Among the towering recruitment displays, women-oriented swag (“Got glass ceilings? We don’t,” read one hammer sticker), and frank discussions of gender bias, what I found was an industry that, having completed the first step of admitting it has a problem, is still very much struggling to fix it.

“There are all these holes all over the place,” LinkedIn’s director of engineering growth, Erica Lockheimer, who runs the company’s engineer-driven women in tech initiative as 20% of her job, told me. “And we’re trying to plug them here,” she plops her hand on the table to indicate an imaginary leak, “and here and here and here.”

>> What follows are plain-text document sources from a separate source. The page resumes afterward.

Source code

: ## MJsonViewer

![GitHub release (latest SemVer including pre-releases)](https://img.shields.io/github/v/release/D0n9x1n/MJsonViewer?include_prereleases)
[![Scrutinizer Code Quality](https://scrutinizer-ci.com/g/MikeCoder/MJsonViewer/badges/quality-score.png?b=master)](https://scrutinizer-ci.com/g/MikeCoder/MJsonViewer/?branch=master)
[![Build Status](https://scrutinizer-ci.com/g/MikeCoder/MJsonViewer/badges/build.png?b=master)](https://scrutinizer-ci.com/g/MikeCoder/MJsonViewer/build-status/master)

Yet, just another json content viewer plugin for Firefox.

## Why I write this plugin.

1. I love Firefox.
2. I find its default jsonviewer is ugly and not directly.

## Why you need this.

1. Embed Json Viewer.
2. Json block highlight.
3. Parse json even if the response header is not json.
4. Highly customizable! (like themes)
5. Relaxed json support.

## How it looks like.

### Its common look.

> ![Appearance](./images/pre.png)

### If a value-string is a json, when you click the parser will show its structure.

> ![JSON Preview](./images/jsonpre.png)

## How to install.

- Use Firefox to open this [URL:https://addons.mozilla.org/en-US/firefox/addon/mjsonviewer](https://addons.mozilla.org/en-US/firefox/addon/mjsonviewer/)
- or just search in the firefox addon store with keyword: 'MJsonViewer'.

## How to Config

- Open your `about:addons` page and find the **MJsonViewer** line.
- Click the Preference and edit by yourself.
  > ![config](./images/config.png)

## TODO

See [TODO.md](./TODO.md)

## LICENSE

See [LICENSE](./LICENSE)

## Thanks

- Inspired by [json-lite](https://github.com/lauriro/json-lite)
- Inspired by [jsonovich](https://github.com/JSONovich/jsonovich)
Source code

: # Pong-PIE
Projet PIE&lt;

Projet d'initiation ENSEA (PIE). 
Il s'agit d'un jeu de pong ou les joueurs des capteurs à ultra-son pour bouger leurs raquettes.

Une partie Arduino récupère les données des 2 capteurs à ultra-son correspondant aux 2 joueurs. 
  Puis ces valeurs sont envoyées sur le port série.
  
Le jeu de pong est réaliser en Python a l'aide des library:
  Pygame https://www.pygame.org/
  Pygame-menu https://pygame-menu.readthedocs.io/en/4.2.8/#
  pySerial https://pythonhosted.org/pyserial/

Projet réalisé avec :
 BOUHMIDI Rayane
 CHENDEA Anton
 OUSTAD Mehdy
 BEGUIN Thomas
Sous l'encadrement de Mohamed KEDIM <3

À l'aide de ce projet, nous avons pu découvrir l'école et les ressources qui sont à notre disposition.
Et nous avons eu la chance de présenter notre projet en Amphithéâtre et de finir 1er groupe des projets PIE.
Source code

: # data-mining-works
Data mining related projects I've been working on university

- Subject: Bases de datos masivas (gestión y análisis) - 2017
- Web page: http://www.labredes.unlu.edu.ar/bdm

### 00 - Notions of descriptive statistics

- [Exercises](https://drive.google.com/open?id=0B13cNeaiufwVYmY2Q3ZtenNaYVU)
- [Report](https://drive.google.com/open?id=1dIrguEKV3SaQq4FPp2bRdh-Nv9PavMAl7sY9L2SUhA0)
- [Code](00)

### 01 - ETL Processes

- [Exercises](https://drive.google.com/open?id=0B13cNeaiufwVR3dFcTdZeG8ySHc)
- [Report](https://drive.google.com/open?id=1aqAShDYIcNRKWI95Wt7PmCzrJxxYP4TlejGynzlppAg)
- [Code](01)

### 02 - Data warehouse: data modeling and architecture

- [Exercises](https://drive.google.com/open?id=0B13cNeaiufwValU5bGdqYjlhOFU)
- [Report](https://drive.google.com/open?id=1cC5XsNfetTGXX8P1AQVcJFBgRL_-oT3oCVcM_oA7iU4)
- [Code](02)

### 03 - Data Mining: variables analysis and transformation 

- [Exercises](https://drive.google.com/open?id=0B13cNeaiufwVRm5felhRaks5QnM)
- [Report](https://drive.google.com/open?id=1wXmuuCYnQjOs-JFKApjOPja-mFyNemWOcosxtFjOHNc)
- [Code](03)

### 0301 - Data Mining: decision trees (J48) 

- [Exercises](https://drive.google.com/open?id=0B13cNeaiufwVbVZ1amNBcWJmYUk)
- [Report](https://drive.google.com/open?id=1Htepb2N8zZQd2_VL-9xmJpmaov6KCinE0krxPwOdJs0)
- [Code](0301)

Even as men like Jack Dorsey and women like Facebook’s Maxine Williams speak about efforts to bring more women into tech, the industry remains a challenging place for the women who are already there. Women who work in science and tech are 45% more likely to leave the industry than their male peers. Nadya Fouad, a researcher at the University of Wisconsin-Milwaukee, surveyed 5,300 women who graduated with engineering degrees between 1980 and 2010 to figure out why they were leaving in droves. Those who left, her research showed, reported less manager support and were less likely to feel as though they had fair opportunities for advancement. “We wanted to show, are they leaving or being pushed out?” Fouad says. “Our data shows they were being pushed out.”

The damage this culture has caused is evident at Grace Hopper. During the Q&A that follows Dorsey, and Williams’s panel, a young women takes the microphone: “I have not a question, but a suggestion,” she says, her voice already starting to crack. “This summer, at my internship, I found the interns did just as much damage to people from underrepresented backgrounds as their teams and their bias supervisors. If we’re talking about implementing policy and implementing bias training, we need to start early. And teach the interns.”

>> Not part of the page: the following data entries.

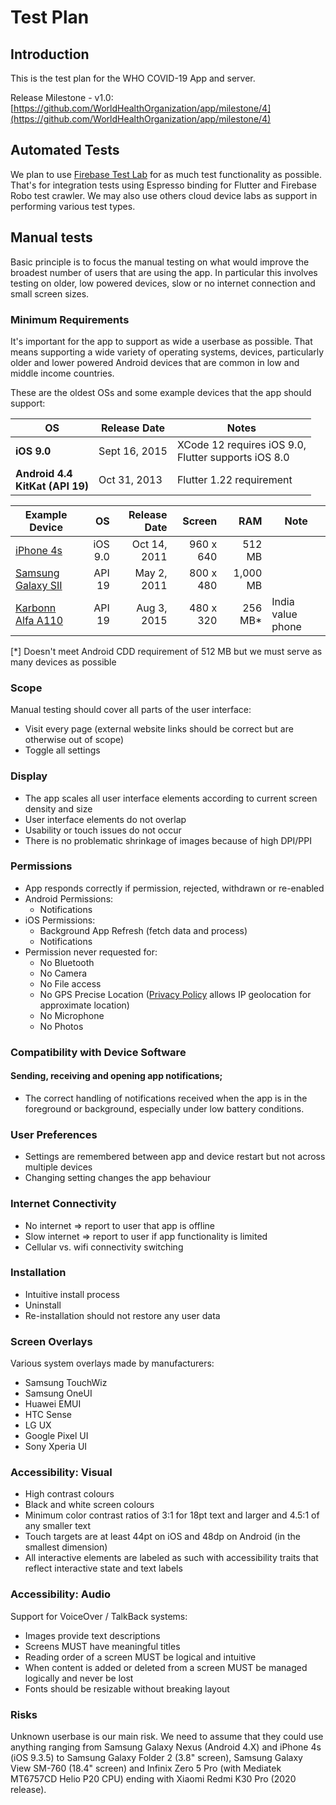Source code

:# Test Plan

## Introduction

This is the test plan for the WHO COVID-19 App and server.

Release Milestone - v1.0:  
[https://github.com/WorldHealthOrganization/app/milestone/4](https://github.com/WorldHealthOrganization/app/milestone/4)

## Automated Tests

We plan to use [Firebase Test Lab](https://firebase.google.com/docs/test-lab/android/overview) for as much test functionality as possible. That's for integration tests using Espresso binding for Flutter and Firebase Robo test crawler. We may also use others cloud device labs as support in performing various test types.

## Manual tests

Basic principle is to focus the manual testing on what would improve the broadest number of users that are using the app. In particular this involves testing on older, low powered devices, slow or no internet connection and small screen sizes.

### Minimum Requirements

It's important for the app to support as wide a userbase as possible. That means supporting a wide variety of operating systems, devices, particularly older and lower powered Android devices that are common in low and middle income countries.

These are the oldest OSs and some example devices that the app should support:

| OS                                 | Release Date  | Notes                                                  |
| ---------------------------------- | ------------- | ------------------------------------------------------ |
| **iOS 9.0**                        | Sept 16, 2015 | XCode 12 requires iOS 9.0,<br>Flutter supports iOS 8.0 |
| **Android 4.4<br>KitKat (API 19)** | Oct 31, 2013  | Flutter 1.22 requirement                               |

| Example Device                                                                  |      OS | Release Date |    Screen |      RAM | Note              |
| ------------------------------------------------------------------------------- | ------: | -----------: | --------: | -------: | ----------------- |
| [iPhone 4s](https://en.wikipedia.org/wiki/IPhone_4S)                            | iOS 9.0 | Oct 14, 2011 | 960 x 640 |   512 MB |                   |
| [Samsung Galaxy SII](https://en.wikipedia.org/wiki/Samsung_Galaxy_S_II)         |  API 19 |  May 2, 2011 | 800 x 480 | 1,000 MB |                   |
| [Karbonn Alfa A110](https://www.gadgetsnow.com/mobile-phones/Karbonn-Alfa-A110) |  API 19 |  Aug 3, 2015 | 480 x 320 | 256 MB\* | India value phone |

[*] Doesn't meet Android CDD requirement of 512 MB but we must serve as many devices as possible

### Scope

Manual testing should cover all parts of the user interface:

- Visit every page (external website links should be correct but are otherwise out of scope)
- Toggle all settings

### Display

- The app scales all user interface elements according to current screen density and size
- User interface elements do not overlap
- Usability or touch issues do not occur
- There is no problematic shrinkage of images because of high DPI/PPI

### Permissions

- App responds correctly if permission, rejected, withdrawn or re-enabled
- Android Permissions:
  - Notifications
- iOS Permissions:
  - Background App Refresh (fetch data and process)
  - Notifications
- Permission never requested for:
  - No Bluetooth
  - No Camera
  - No File access
  - No GPS Precise Location ([Privacy Policy](https://www.who.int/myhealthapp/privacy-notice) allows IP geolocation for approximate location)
  - No Microphone
  - No Photos

### Compatibility with Device Software

#### Sending, receiving and opening app notifications;

- The correct handling of notifications received when the app is in the foreground or background, especially under low battery conditions.

### User Preferences

- Settings are remembered between app and device restart but not across multiple devices
- Changing setting changes the app behaviour

### Internet Connectivity

- No internet => report to user that app is offline
- Slow internet => report to user if app functionality is limited
- Cellular vs. wifi connectivity switching

### Installation

- Intuitive install process
- Uninstall
- Re-installation should not restore any user data

### Screen Overlays

Various system overlays made by manufacturers:

- Samsung TouchWiz
- Samsung OneUI
- Huawei EMUI
- HTC Sense
- LG UX
- Google Pixel UI
- Sony Xperia UI

### Accessibility: Visual

- High contrast colours
- Black and white screen colours
- Minimum color contrast ratios of 3:1 for 18pt text and larger and 4.5:1 of any smaller text
- Touch targets are at least 44pt on iOS and 48dp on Android (in the smallest dimension)
- All interactive elements are labeled as such with accessibility traits that reflect interactive state and text labels

### Accessibility: Audio

Support for VoiceOver / TalkBack systems:

- Images provide text descriptions
- Screens MUST have meaningful titles
- Reading order of a screen MUST be logical and intuitive
- When content is added or deleted from a screen MUST be managed logically and never be lost
- Fonts should be resizable without breaking layout

### Risks

Unknown userbase is our main risk. We need to assume that they could use anything ranging from Samsung Galaxy Nexus \(Android 4.X\) and iPhone 4s \(iOS 9.3.5\) to Samsung Galaxy Folder 2 \(3.8" screen\), Samsung Galaxy View SM-760 \(18.4" screen\) and Infinix Zero 5 Pro \(with Mediatek MT6757CD Helio P20 CPU\) ending with Xiaomi Redmi K30 Pro \(2020 release\).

It’s not just a problem in recruiting.

Women drop out of companies at every level of technology, but the disparity in the rate at which they drop out at the top is more jarring. Which is a shame, because senior women are one way to attract younger women to a company. “Women at the senior level are beacons for other women,” says Elizabeth Ames, the Anita Borg Institute’s senior vice president of marketing, alliances, and programs. “If you go interview at a company and there is nobody at the senior level who looks even remotely like you, is that a place where you think you’ll be comfortable or able to achieve?”

So how can a company attract a diverse workforce without diversity?

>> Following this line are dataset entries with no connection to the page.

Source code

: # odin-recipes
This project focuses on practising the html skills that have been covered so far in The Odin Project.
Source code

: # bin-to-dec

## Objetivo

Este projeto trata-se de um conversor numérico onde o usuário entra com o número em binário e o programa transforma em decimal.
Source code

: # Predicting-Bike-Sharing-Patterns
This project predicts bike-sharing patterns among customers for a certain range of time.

Tech companies have tried to fix the pipeline: to partner with organizations like Girls Who Code, demonstrate that computer science isn’t only for boys, change Hollywood’s portrayal of scientists. They have tried to fix some leaks in the pipeline: to create mentoring and networking opportunities for women in their companies, give scholarships to women in computing, and create engineering-led task forces. They have tried to fix their hiring practices: to change the places they recruit, reword job descriptions, and increase referral bonuses to reward diversity. They have tried to fix their culture: instituting implicit bias training, creating programs like a pilot from LinkedIn called “inclusivity training.”

Clear goals are one way to firmly connect diversity to long-term business interests and engage managers in the process. “In business,” says Cecily Joseph, Symantec’s vice president of corporate responsibility and, as of two years ago, its chief diversity officer, “you make goals around everything that’s important. If you don’t make goals, you won’t do it, and it’s not important.”

Pinterest, Intel, and Twitter have also set diversity goals publicly. Most other large tech companies have not and weren’t willing to discuss why.

But the diversity elephant has been dragged into the room, and tech companies are at least beginning to address it. “Everything is wonderful, except for one thing,” Nora Denzel, the vice chair of the Anita Borg Institute Board of Trustees told Sheryl Sandberg at a keynote panel. “The numbers aren’t moving.”